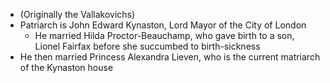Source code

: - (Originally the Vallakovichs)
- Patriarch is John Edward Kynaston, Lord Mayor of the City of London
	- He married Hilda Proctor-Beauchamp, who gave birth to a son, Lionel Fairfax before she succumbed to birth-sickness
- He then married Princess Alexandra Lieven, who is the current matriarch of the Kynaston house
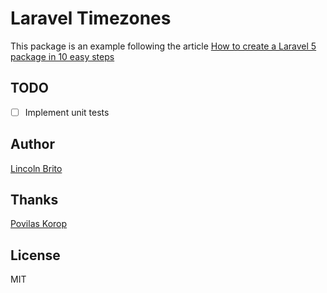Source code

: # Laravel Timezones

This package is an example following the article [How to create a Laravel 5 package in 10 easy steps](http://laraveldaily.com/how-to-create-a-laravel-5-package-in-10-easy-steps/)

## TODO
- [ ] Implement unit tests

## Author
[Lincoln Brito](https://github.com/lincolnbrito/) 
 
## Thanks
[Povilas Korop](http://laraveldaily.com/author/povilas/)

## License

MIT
==
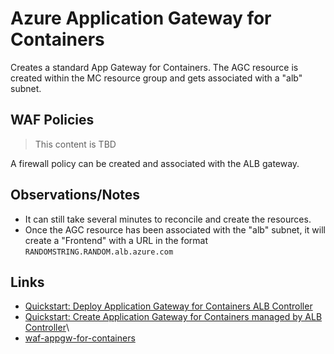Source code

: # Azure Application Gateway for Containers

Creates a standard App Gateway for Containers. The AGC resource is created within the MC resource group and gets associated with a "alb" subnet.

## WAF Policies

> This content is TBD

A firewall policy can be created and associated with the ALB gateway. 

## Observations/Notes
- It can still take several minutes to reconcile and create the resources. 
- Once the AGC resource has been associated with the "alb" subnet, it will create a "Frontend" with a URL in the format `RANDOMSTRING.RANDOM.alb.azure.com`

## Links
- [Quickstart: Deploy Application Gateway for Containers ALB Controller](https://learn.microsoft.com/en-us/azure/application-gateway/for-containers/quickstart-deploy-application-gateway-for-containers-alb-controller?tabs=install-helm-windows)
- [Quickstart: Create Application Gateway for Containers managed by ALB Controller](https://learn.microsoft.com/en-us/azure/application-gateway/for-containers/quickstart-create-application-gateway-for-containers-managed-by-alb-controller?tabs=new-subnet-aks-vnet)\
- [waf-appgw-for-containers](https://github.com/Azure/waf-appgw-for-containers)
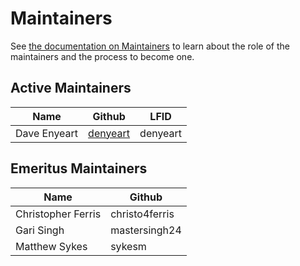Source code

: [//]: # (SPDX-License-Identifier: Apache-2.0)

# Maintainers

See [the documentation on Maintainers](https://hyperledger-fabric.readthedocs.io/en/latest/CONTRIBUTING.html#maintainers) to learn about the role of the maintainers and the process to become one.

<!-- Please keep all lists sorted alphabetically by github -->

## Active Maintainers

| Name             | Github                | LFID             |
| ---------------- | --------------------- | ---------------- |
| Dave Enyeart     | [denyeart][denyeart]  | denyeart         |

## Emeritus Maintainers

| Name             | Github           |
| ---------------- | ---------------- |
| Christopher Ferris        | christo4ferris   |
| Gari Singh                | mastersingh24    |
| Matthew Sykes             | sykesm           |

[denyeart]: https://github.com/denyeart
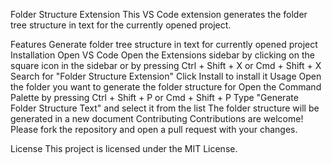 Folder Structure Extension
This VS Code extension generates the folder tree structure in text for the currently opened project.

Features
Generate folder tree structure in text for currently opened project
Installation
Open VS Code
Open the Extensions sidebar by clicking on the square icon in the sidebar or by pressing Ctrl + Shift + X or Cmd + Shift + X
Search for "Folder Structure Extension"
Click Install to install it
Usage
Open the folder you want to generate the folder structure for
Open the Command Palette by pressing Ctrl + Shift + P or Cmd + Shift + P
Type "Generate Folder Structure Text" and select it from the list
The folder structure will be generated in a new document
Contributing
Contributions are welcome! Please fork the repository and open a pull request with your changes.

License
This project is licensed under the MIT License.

◆ EXERCISE DETAILS ◆
Word for word, repeat the lines above from the one with "- [Quickstart: Create" through the one with "# Maintainers", and nothing beyond them. Omit the pictures.

◆ ANSWER BELOW ◆
- [Quickstart: Create Application Gateway for Containers managed by ALB Controller](https://learn.microsoft.com/en-us/azure/application-gateway/for-containers/quickstart-create-application-gateway-for-containers-managed-by-alb-controller?tabs=new-subnet-aks-vnet)\
- [waf-appgw-for-containers](https://github.com/Azure/waf-appgw-for-containers)
Source code

: [//]: # (SPDX-License-Identifier: Apache-2.0)

# Maintainers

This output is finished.